New Delhi, Sep 16 Pakistan’s digital economy has plunged into a deep crisis of cyber scams, data breaches and online financial fraud with scammers leveraging online banking platforms and deceptive investment schemes to cheat unsuspecting users, according to a report.
The scale of the problem is staggering. Between 2020 and 2024, the Federal Investigation Agency (FIA) received over 722,000 cybercrime complaints.
Yet, fewer than 10 per cent were formally investigated, and a mere 152 cases led to convictions. In 2024 alone, more than 13,000 complaints of online financial fraud resulted in 1,212 arrests, but only 17 verdicts were delivered. These figures reveal not just inefficiency, but a systemic collapse in justice and deterrence, according to the report in Islam Khabar by Khaalid Hanif.
The financial sector continues to absorb the shock. In Q1 2024, the State Bank of Pakistan (SBP) imposed fines exceeding PKR 776 million on eight major banks for lapses in anti-money laundering, customer due diligence and fraud risk protocols. The Banking Mohtasib resolved nearly 28,000 digital fraud complaints in 2024, with PKR 1.65 billion in restitution. Yet these recoveries are dwarfed by the scale of unrecovered losses and the erosion of consumer confidence, said the report.
The report further states that digital fraud has evolved into organised, industrial-scale crime. In July 2025, the National Cybercrime Investigation Agency (NCCIA) dismantled a massive Ponzi scheme operating out of a Faisalabad call center, arresting 149 suspects, including foreign nationals.
Meanwhile, the Securities and Exchange Commission of Pakistan (SECP) flagged 141 illegal lending apps exploiting platforms like Facebook and WhatsApp, many of which reappear under new names even after regulatory takedowns.

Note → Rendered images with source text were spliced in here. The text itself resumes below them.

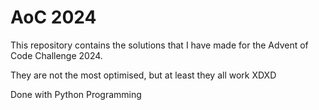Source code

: # AoC 2024
This repository contains the solutions that I have made for the Advent of Code Challenge 2024. 

They are not the most optimised, but at least they all work XDXD

Done with Python Programming
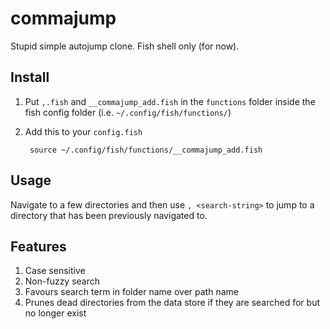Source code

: # commajump

Stupid simple autojump clone. Fish shell only (for now).

## Install

1. Put `,.fish` and `__commajump_add.fish` in the `functions` folder inside the
   fish config folder (i.e. `~/.config/fish/functions/`)
2. Add this to your `config.fish`

		source ~/.config/fish/functions/__commajump_add.fish

## Usage

Navigate to a few directories and then use `, <search-string>` to jump to a
directory that has been previously navigated to.

## Features

1. Case sensitive
2. Non-fuzzy search
3. Favours search term in folder name over path name
4. Prunes dead directories from the data store if they are searched for but no
   longer exist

It cites the Pakistan Cybersecurity Council’s 2024 report which highlights that over 60 per cent of Pakistani companies fail to implement basic cybersecurity protocols such as encryption and multi-factor authentication. International institutions have taken note.
Despite legislative efforts, including the Prevention of Electronic Crimes Act (PECA) 2016, the National Cybersecurity Policy 2021, and the establishment of the Digital Rights Protection Authority (DRPA) in 2025, Pakistan’s response remains fragmented. Jurisdictional overlaps and turf wars between the FIA and NCCIA have created confusion over investigative primacy, further weakening enforcement.
With only 350 cybercrime investigators in the country handling over 160,000 cases, each officer has to handle an average of 6,000 complaints annually. Some provinces have just two digital locators and five forensic vehicles. The judiciary, too, is ill-equipped, lacking technical training, specialised benches, and clarity on digital evidence interpretation. The result is a justice system unable to keep pace with the complexity and volume of cybercrime, the report states.
Pakistan’s digital infrastructure is equally vulnerable. The PTA’s Cybersecurity Report 2024–25 recorded a 17 per cent rise in attacks on critical systems, with phishing incidents surging by 173 per cent globally and mirrored domestically.
While the 'CTDISR-2025' introduced commendable security protocols, compliance remains uneven and largely confined to major telecom operators. Sectoral CERTs for banking and government are still embryonic, and incident response remains under-resourced, the report added.